I also love how much time is set aside for reading. (Stephen King says he writes all morning and reads all afternoon.) It’s too easy when you’re writing full time to feel like you should stuff every single minute with writing, even when you know reading is a huge part of your job.
“Don’t feel guilty if you spend the first 90 minutes of your day drinking coffee and reading blogs,” Nate Silver once advised young journalists. “It’s your job. Your ratio of reading to writing should be high.”

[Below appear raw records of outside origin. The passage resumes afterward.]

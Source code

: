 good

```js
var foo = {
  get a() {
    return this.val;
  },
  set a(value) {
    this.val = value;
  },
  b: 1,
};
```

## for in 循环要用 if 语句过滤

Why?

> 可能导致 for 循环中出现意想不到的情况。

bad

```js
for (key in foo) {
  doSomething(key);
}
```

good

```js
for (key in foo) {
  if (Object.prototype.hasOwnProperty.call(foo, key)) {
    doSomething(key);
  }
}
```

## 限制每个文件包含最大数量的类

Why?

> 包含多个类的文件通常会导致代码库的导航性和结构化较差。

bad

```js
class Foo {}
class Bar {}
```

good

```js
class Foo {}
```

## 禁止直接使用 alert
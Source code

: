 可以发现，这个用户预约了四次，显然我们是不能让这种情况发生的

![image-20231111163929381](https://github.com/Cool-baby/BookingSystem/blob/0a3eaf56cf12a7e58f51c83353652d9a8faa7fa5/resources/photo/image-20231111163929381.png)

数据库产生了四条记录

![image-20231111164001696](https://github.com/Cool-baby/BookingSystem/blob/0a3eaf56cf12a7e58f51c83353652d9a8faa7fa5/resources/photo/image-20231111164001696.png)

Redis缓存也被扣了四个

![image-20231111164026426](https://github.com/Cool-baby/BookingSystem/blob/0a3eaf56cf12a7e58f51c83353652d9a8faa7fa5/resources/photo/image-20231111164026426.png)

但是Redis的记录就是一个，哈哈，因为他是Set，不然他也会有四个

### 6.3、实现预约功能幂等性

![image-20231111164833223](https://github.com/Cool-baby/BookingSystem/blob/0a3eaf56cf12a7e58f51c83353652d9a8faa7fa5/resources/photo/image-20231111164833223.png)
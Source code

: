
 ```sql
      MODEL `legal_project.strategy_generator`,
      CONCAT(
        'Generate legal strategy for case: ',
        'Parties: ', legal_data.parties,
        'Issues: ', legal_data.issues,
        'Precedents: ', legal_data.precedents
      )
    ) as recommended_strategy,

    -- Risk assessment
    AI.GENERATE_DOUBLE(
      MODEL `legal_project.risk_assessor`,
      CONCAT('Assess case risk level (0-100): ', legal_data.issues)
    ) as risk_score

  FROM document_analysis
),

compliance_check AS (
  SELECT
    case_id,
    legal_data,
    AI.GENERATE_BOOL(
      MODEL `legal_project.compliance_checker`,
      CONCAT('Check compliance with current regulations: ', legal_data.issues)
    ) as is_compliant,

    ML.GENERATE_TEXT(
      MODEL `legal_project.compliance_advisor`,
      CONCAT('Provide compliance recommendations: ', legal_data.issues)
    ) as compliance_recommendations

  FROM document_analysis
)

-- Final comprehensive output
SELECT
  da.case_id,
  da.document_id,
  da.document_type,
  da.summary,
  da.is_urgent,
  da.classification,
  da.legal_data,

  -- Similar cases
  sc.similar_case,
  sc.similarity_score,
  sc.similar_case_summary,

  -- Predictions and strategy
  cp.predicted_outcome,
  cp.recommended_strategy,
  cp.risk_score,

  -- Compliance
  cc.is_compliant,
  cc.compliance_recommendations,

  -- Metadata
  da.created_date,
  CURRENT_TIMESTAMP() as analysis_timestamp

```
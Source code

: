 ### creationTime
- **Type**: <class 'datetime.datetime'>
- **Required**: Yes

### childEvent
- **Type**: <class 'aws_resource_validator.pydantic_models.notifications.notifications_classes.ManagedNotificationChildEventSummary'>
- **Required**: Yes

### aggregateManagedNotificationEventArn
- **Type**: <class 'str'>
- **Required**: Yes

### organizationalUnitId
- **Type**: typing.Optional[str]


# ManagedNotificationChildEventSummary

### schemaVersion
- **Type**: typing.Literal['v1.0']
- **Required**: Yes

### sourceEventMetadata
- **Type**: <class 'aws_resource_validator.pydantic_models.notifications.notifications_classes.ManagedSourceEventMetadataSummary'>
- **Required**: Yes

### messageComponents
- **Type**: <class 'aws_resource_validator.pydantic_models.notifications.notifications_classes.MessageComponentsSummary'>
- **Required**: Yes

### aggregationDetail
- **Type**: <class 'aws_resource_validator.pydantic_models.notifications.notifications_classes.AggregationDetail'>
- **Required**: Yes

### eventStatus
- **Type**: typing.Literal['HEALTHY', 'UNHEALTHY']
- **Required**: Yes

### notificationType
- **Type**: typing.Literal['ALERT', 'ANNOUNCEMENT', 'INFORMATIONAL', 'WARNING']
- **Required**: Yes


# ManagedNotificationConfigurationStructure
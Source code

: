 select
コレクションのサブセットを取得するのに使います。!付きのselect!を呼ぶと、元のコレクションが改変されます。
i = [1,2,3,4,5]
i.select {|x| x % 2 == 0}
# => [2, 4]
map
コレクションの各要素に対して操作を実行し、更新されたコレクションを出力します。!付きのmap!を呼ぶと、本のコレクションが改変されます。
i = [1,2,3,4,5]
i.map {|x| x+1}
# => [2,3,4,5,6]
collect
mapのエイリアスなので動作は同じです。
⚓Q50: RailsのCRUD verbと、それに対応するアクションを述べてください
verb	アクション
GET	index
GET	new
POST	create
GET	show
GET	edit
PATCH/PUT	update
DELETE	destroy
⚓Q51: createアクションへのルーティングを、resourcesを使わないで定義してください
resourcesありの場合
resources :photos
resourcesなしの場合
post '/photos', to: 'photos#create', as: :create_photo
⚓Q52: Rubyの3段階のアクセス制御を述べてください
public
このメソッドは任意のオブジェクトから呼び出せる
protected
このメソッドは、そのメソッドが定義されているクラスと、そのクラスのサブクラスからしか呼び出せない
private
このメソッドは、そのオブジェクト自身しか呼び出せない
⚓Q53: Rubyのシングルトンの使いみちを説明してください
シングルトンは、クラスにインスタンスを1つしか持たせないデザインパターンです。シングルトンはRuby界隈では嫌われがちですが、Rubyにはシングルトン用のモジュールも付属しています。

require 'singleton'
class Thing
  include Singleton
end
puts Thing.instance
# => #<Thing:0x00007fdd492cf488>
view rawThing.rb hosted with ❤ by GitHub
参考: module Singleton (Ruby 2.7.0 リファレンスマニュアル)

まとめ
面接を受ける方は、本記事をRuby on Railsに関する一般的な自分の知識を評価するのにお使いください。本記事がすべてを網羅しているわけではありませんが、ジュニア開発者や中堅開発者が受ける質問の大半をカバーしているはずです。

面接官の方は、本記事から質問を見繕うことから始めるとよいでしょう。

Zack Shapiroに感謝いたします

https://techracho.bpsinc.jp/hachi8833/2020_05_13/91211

Even after you achieve great things, that guilt might still linger. Here’s director Paul Thomas Anderson:
I still have trouble reading a book during the day because it somehow feels indulging… You know, like oh, my – this is so naughty. I’m actually reading at 10 o’clock in the morning. I think it’s just your upbringing – something about like you got to go to work, and you’ve got to – and move on. And still even – this is how I make my living. I still feel guilty. 10 o’clock, I mean – and it’s – but I’ve sunken into the pleasure of it – to think, my God, I’ve got my life in a way where I can read a book in the middle of the day.
I love that last sentence so much. I’ve always thought a great question for sorting out your life is: “What do you want your days to look like?”
If you want to be a writer, you have to be a reader first
It’s been said a million times — it’s one of the main points of my books Steal Like An Artist and Show Your Work! — and yet, it still seems to be controversial or confusing to young people who are starting out: If you want to be a writer, you have to be a reader first.
“You can’t be a good writer without being a devoted reader.”
—J.K. Rowling
“If you want to be a writer, you must do two things above all others: read a lot and write a lot. There’s no way around these two things that I’m aware of, no shortcut… If you don’t have the time to read, you don’t have the time or the tools to write.”
—Stephen King
“Writing comes from reading, and reading is the finest teacher of how to write.”
—Annie Proulx
“The ugly fact is books are made out of books.”
—Cormac McCarthy
“Read with the mind-set of a carpenter looking at trees.”
—Terry Pratchett
“Read, read, read everything — trash, classics, good and bad, and see how they do it. Just like a carpenter who works as an apprentice and studies the master. Read!”
—William Faulkner
“If you stuff yourself full of poems, essays, plays, stories, novels, films, comic strips, magazines, music, you automatically explode every morning like Old Faithful. I have never had a dry spell in my life, mainly because I feed myself well, to the point of bursting.”
—Ray Bradbury
“When I’m reading, I’m looking for something to steal. Readers ask me all the time the traditional question ‘Where do you get your ideas from?” I reply: ‘We are all having ideas all the time. But I’m on the lookout for them. You’re not.’”
—Philip Pullman

“Reading is grist. Reading is bliss.”
—Nora Ephron
“I find it weird to meet writers who aren’t also big readers. Met one the other day at a bar and I looked at him queerly. He said he couldn’t find the time. This reminded me that readers are probably my people first, before writers. Writers are more likely to be dicks.”
—Rosecrans Baldwin
“I had never had any desire to be a writer. I wanted to be a reader.”
—Adam Phillips
“I don’t enjoy writing. I enjoy reading.”
—William Giraldi
“If only you’d remember before you ever sit down to write that you’ve been a reader much longer than you were ever a writer. You simply fix that fact in your mind, then sit very still and ask yourself, as a reader, what piece of writing in all the world [you] would most want to read…”
—J.D. Salinger, Seymour: An Introduction
“If you feel the urge to write, just lie down and read a book: it will pass.”